I am creating an app that loads a DataFrame from spreadsheet. Sometimes the names are not the same as before (someone changed a column name slightly) and are just barely different. What would be the best way to "look" for these closely related column names in new spreadsheets when loading the df? If I as python to look for "col_1" but in the users spreadsheet the column is "col1" then python won't find it.
Example:
import pandas as pd
df = pd.read_excel('data.xlsx')
Here are the column names I am looking for, the rest of the columns load just fine and the column names that a just barely different get skipped and the data never gets loaded. How can I make sure that if the name is close to the name that python is looking for it will get loaded in the df?
Names I'm looking for:
'Water Consumption' | 'Female Weight' | 'Uniformity' |
---|
data.xlsx, incoming data column names that are slightly different:
'Water Consumed Actual' | 'Body Weight Actual' | 'Unif %' |
---|
CodePudding user response:
The builtin function difflib.get_close_matches
can help you with column names that are slightly wrong.
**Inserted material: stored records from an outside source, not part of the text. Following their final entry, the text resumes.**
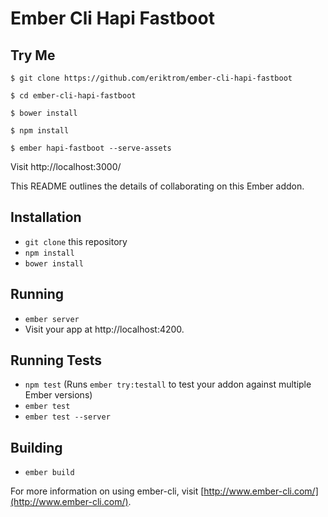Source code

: # Ember Cli Hapi Fastboot

## Try Me

    $ git clone https://github.com/eriktrom/ember-cli-hapi-fastboot

    $ cd ember-cli-hapi-fastboot

    $ bower install

    $ npm install

    $ ember hapi-fastboot --serve-assets

Visit http://localhost:3000/

This README outlines the details of collaborating on this Ember addon.

## Installation

* `git clone` this repository
* `npm install`
* `bower install`

## Running

* `ember server`
* Visit your app at http://localhost:4200.

## Running Tests

* `npm test` (Runs `ember try:testall` to test your addon against multiple Ember versions)
* `ember test`
* `ember test --server`

## Building

* `ember build`

For more information on using ember-cli, visit [http://www.ember-cli.com/](http://www.ember-cli.com/).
Using that with the usecols
argument of pd.read_excel
should get you most of the way there.
You can do something like:
import difflib
import pandas as pd
desired_columns = ['Water Consumption', 'Female Weight', 'Uniformity']
def column_checker(col_name):
if difflib.get_close_matches(col_name, desired_columns):
return True:
else:
return False
df = pd.read_excel('data.xlsx', usecols=column_checker)
You can mess with the parameters of get_close_matches
to make it more or less sensitive too.